Dua sopir bus TransJakarta koridor 13 yang terlibat kecelakaan adu banteng di jalur busway ‘jalur langit’ Cipulir, Kebayoran Lama, Jakarta Selatan, kini tengah menjalani pemeriksaan intensif oleh pihak kepolisian. Insiden yang terjadi pada Senin, 23 Februari 2026, pagi itu menyebabkan puluhan penumpang mengalami luka-luka.
Pemeriksaan dan Potensi Pasal Hukum
Kabidhumas Polda Metro Jaya Kombes Pol Budi Hermanto mengungkapkan bahwa kedua sopir telah diamankan di Subdit Gakkum Pancoran untuk dimintai keterangan. Menurut Budi, insiden kecelakaan ini berpotensi dikenakan Pasal 310 Ayat 2 Undang-Undang Lalu Lintas dan Angkutan Jalan (UU LLAJ).
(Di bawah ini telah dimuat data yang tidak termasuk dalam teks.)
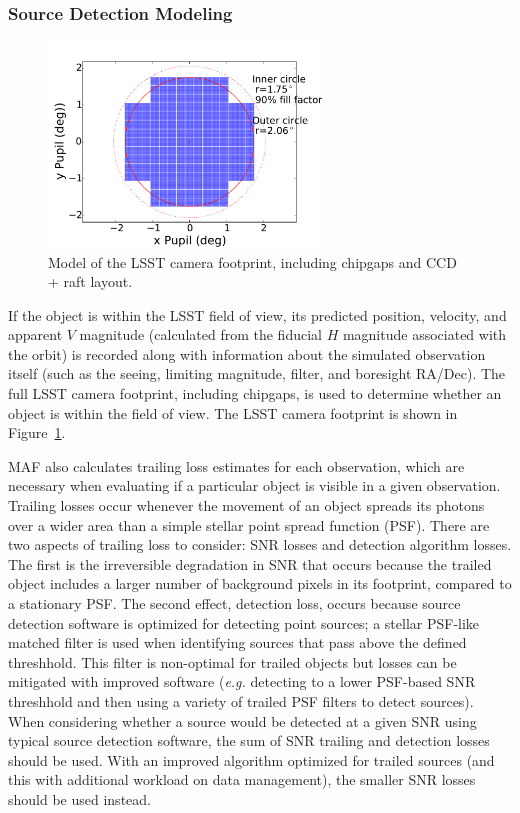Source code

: \subsubsection{Source Detection Modeling} 


\begin{figure}[t!]
\centering
\includegraphics[width=0.65\textwidth]{figures/focalplane} 
\caption{Model of the LSST camera footprint, including chipgaps and CCD + raft layout. \label{fig:camera_footprint}}
\end{figure}

If the object is within the LSST field of view, its predicted position, velocity, and apparent $V$ magnitude (calculated from the fiducial $H$ magnitude associated with the orbit) is recorded along with information about the simulated observation itself (such as the seeing, limiting magnitude, filter, and boresight RA/Dec). The full LSST camera footprint, including chipgaps, is used to determine whether 
an object is within the field of view. The LSST camera footprint is shown in Figure~\ref{fig:camera_footprint}.

MAF also calculates trailing loss estimates for each observation, which are necessary when evaluating if a particular object is visible in a given observation. Trailing losses occur whenever the movement of an object spreads its photons over a wider area than a simple stellar point spread function (PSF). There are two aspects of trailing loss to consider: SNR losses and detection algorithm losses. The first is the
irreversible degradation in SNR that occurs because the trailed object includes a larger number of background pixels in its footprint, compared to a stationary PSF. The second effect, detection loss, occurs because source detection software is optimized for detecting point sources; a stellar PSF-like matched filter is used when identifying sources that pass above the defined threshhold. This filter is non-optimal for trailed objects but losses can be mitigated with improved software ({\it e.g.} detecting to a lower PSF-based SNR threshhold and then using a variety of trailed PSF filters to detect sources). When considering whether a source would be detected at a given SNR using typical source detection software, the sum of SNR trailing and detection losses should be used. With an improved
algorithm optimized for trailed sources (and this with additional workload on data management), the smaller SNR losses should be 
used instead.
Pasal tersebut mengatur kelalaian yang menyebabkan kecelakaan dan mengakibatkan luka ringan, dengan ancaman hukuman kurungan penjara maksimal satu tahun. Budi menegaskan bahwa potensi pasal ini dapat diterapkan kepada pengemudi yang terbukti lalai, termasuk jika tertidur saat berkendara.
Hingga Selasa, 24 Februari 2026, proses pemeriksaan terhadap kedua sopir masih berlangsung untuk mendalami kronologi dan penyebab pasti kecelakaan.
Kronologi Kecelakaan Adu Banteng
Kecelakaan tragis tersebut terjadi pada Senin, 23 Februari 2026, sekitar pukul 07.15 WIB. Kasubdit Gakkum Ditlantas Polda Metro Jaya AKBP Ojo Ruslani menjelaskan, insiden melibatkan bus TransJakarta Bianglala yang dikemudikan oleh pria berinisial Y dan bus TransJakarta Mayasari Bakti yang dikemudikan oleh A.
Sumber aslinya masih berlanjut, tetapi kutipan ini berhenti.